7. O mundo a seus pés
Em 1950, foi convidada a atuar nos espetáculos do Plano Marshall para o apoio à Europa no pós-guerra, nos quais participaram os mais renomados artistas de cada país. Atuou em Trieste, Berna, Paris e Dublin, onde cantora francesa Yvette Giraud conheceu a canção Coimbra, que ela própria popularizaria como Avril au Portugal. Em setembro de 1952, teria a sua estreia em Nova Iorque, no La Vie en Rose, onde atuou ao longo de 14 semanas. No ano seguinte estrear-se-ia na televisão americana, no programa de Eddie Fisher, na NBC.
8. o primeiro LP
Foi exatamente nos Estados Unidos que editou o seu primeiro LP, depois de uma série de discos gravados sempre em 78 rotações. Amalia Rodrigues Sings Fado From Portugal and Flamenco From Spain foi lançado em 1954 com o selo da Angel Records. O_disco foi editado em França e em Inglaterra mas nunca chegou a Portugal.

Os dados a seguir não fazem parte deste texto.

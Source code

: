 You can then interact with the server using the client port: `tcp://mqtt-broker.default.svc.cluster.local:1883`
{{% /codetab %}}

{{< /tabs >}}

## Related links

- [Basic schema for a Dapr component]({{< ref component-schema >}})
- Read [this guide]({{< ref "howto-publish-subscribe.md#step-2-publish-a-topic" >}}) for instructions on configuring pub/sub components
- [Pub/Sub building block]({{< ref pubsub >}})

9. O estado novo e a censura
Apesar das frequentes associações ao regime de Salazar, Amália foi vendo vários dos seus fados censurados. Fado de Peniche, por exemplo, foi proibido por ser considerado um hino aos presos políticos. Barco Negro, cuja letra foi reescrita por David Mourão-Ferreira depois de ter sido censurada, foi regravado na versão original em 1978. Além de ter sido a responsável maior pela criação do género fado-canção, Amália inovou também na forma como levou ao fado, um género de origem popular, poemas dos grandes nomes da literatura portuguesa. Dos versos de Camões e D. Dinis às colaborações com nomes como David Mourão Ferreira, Pedro Homem de Mello, José Carlos Ary dos Santos, Alexandre O’Neill ou Manuel Alegre. Indissociável do seu nome é também o de Alain Oulman, compositor de vários dos seus grandes sucessos.
10. os últimos anos
Em 1997, a Valentim de Carvalho editou Segredo, um disco de gravações inéditas entre os anos de 1965 e 1975. No ano seguinte foi-lhe dedicada uma homenagem nacional na Expo’98 e em abril de 1999 fez a sua última viagem a Paris, para receber um prémio da Cinemateca Francesa. Morreria a 6 de outubro desse mesmo ano, ao início da manhã, na sua casa em Lisboa, depois de ter regressado da sua casa de férias no Alentejo. «Amália morre mas Amália está viva», disse o então Presidente da República Jorge Sampaio. «Será sempre uma grande figura da música portuguesa, da cultura portuguesa, do fado português e será com certeza aquela personalidade irreverente que toda uma carreira foi feita por ela ao serviço no fundo de Portugal e dos portugueses».